Global demand for electricity is forecast to rise faster over the next three years, growing by an average of 3.4% annually through 2026, driven by an improving economic outlook. The worldwide energy market is expected to experience a compound annual growth rate (CAGR) of 4.84% from 2024 to 2028.
Power demand is expected to increase globally due to several factors that differ by region, such as growth in emerging markets’ energy needs, electrification across the world’s economy, and rising green hydrogen demand. Over the next 20 years, the share of renewables in the global power mix could more than double.
Governments and companies are rethinking supply chains and infrastructure and investing in new technologies and adaptability measures. At the United Nations Climate Conference (COP28), 200 countries called for the transition away from fossil fuels. In the U.S., more than 100,000 new climate jobs have been created, motivated by the Inflation Reduction Act and a huge demand for power from renewables.
Despite such global pressure for reduced fossil fuel consumption, the demand for oil, gas, and coal will still reach a record level this year. Natural gas production will increase by 2.2%, led by North America, Norway, North Africa, the Middle East, and Australia. Oil prices will remain high as OPEC and Russia manage production levels and demand. And, even though coal consumption has sharply declined in most advanced economies, demand in developing economies remains strong, led by India, China, and Indonesia. This is due to rising demand for electricity and low hydropower output.
Other significant factors in the sector are that electricity consumption by data centers, artificial intelligence (AI), and the cryptocurrency sector could double by 2026, and renewables are on track to provide more than a third of total electricity globally by early 2025, overtaking coal.
Solar Energy
Solar power will account for the most growth in U.S. electricity generation in 2024, driven by a 36-gigawatt increase in solar generating capacity. Wind generation will grow by 6%, following a slight drop in 2023 due to lower average wind speeds, and hydropower generation will grow by 7% in 2024 due to slightly higher water supply levels.
Energy Storage
The storage sector is on a comparable track to solar. Current projects in 2024 could drive almost eight times the growth in battery manufacturing capacity. Also, planned cell production could increase the U.S.’s global capacity share from 4% in 2022 to 15% by 2029. China currently holds a whopping 79% share in this segment. Additionally, imports of lithium-ion batteries reached a record high last year. The U.S. remains entirely dependent on imports for many upstream supply-chain components.
Wind Energy
Wind energy is growing slower than solar because offshore wind production garners less investor interest due to rising costs, high-interest rates, and supply chain issues.
China leads the global market for wind energy. Turbines sell at prices 70% lower than those in Western countries. China’s supply chain is primarily insulated from import pressures due to solid developer relationships, specifications, and incentives in offshore wind.
The U.S. government’s offshore wind target goals could require an investment of around $22 billion in dozens of new manufacturing facilities and several dedicated vessels and ports. Plans to develop 18 component-manufacturing facilities are currently underway, and nine East Coast states and federal agencies are expected to collaborate on offshore wind supply-chain build-outs.
M&A
Enormous oil and gas companies are under pressure to make investments to consolidate and scale. Consolidation and divestitures are expected to be the most significant catalysts for energy M&A activity in 2024.
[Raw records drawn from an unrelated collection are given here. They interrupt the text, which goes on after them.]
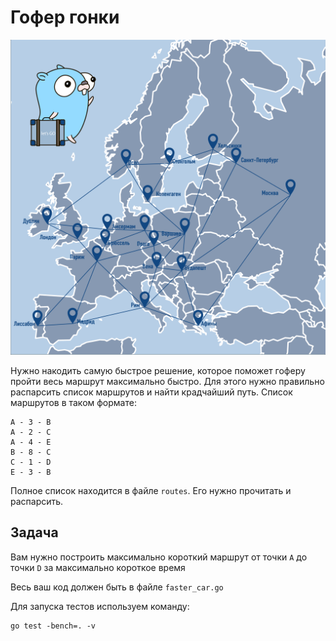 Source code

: # Гофер гонки

![](techtrain.png)

Нужно накодить самую быстрое решение, которое поможет гоферу пройти весь маршрут максимально быстро. Для этого нужно правильно распарсить 
список маршрутов и найти крадчайший путь. Список маршрутов в таком формате:

```
A - 3 - B
A - 2 - C
A - 4 - E
B - 8 - C
C - 1 - D
E - 3 - B
```

Полное список находится в файле `routes`. Его нужно прочитать и распарсить.

## Задача

Вам нужно построить максимально короткий маршрут от точки `A` до точки `D` за максимально короткое время

Весь ваш код должен быть в файле `faster_car.go`

Для запуска тестов используем команду:

```
go test -bench=. -v
```
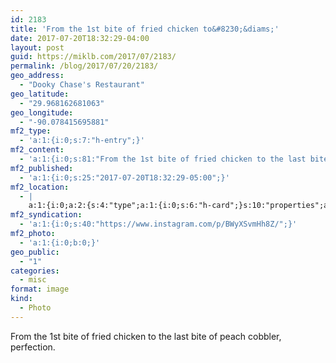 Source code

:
```yaml
---
id: 2183
title: 'From the 1st bite of fried chicken to&#8230;&diams;'
date: 2017-07-20T18:32:29-04:00
layout: post
guid: https://miklb.com/2017/07/2183/
permalink: /blog/2017/07/20/2183/
geo_address:
  - "Dooky Chase's Restaurant"
geo_latitude:
  - "29.968162681063"
geo_longitude:
  - "-90.078415695881"
mf2_type:
  - 'a:1:{i:0;s:7:"h-entry";}'
mf2_content:
  - 'a:1:{i:0;s:81:"From the 1st bite of fried chicken to the last bite of peach cobbler, perfection.";}'
mf2_published:
  - 'a:1:{i:0;s:25:"2017-07-20T18:32:29-05:00";}'
mf2_location:
  - |
    a:1:{i:0;a:2:{s:4:"type";a:1:{i:0;s:6:"h-card";}s:10:"properties";a:3:{s:4:"name";a:1:{i:0;s:24:"Dooky Chase's Restaurant";}s:8:"latitude";a:1:{i:0;d:29.968162681062999;}s:9:"longitude";a:1:{i:0;d:-90.078415695881006;}}}}
mf2_syndication:
  - 'a:1:{i:0;s:40:"https://www.instagram.com/p/BWyXSvmHh8Z/";}'
mf2_photo:
  - 'a:1:{i:0;b:0;}'
geo_public:
  - "1"
categories:
  - misc
format: image
kind:
  - Photo
---
```

From the 1st bite of fried chicken to the last bite of peach cobbler, perfection. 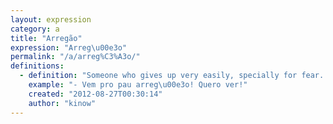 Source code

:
 ```yaml
---
layout: expression
category: a
title: "Arregão"
expression: "Arreg\u00e3o"
permalink: "/a/arreg%C3%A3o/"
definitions:
  - definition: "Someone who gives up very easily, specially for fear. It can be used when you want to fight with somebody and he chickens out."
    example: "- Vem pro pau arreg\u00e3o! Quero ver!"
    created: "2012-08-27T00:30:14"
    author: "kinow"
---
```


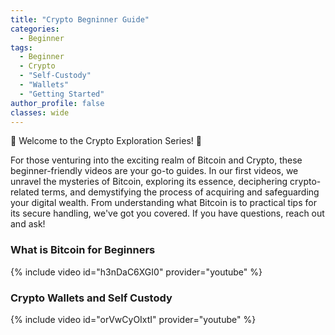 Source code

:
 ```yaml
---
title: "Crypto Begninner Guide"
categories:
  - Beginner
tags:
  - Beginner
  - Crypto
  - "Self-Custody"
  - "Wallets"
  - "Getting Started"
author_profile: false
classes: wide
---
```


🌟 Welcome to the Crypto Exploration Series! 🚀

For those venturing into the exciting realm of Bitcoin and Crypto, these beginner-friendly videos are your go-to guides. In our first videos, we unravel the mysteries of Bitcoin, exploring its essence, deciphering crypto-related terms, and demystifying the process of acquiring and safeguarding your digital wealth. From understanding what Bitcoin is to practical tips for its secure handling, we've got you covered.
If you have questions, reach out and ask!

### What is Bitcoin for Beginners

{% include video id="h3nDaC6XGI0" provider="youtube" %}

### Crypto Wallets and Self Custody

{% include video id="orVwCyOIxtI" provider="youtube" %}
As the economy witnesses energy transition efforts, analysts and investors are unsure of how to value renewable power companies. This could lead to an active M&A market in 2024 and beyond, and valuation imbalances could lead to several potential takeovers this year.
Increasing demand for digitization and tech innovation is also driving M&A activity in the sector. The transition to renewable energy attracts U.S. investment in climate tech and cleantech, with billions continuing to invest in these areas.
In 2024, we can expect traditional energy companies to be net sellers of renewable energy companies. This is because many of these companies underestimated the timeframe needed to bring new technology to the market and implement new infrastructure, as the world still runs on infrastructure designed around oil and gas.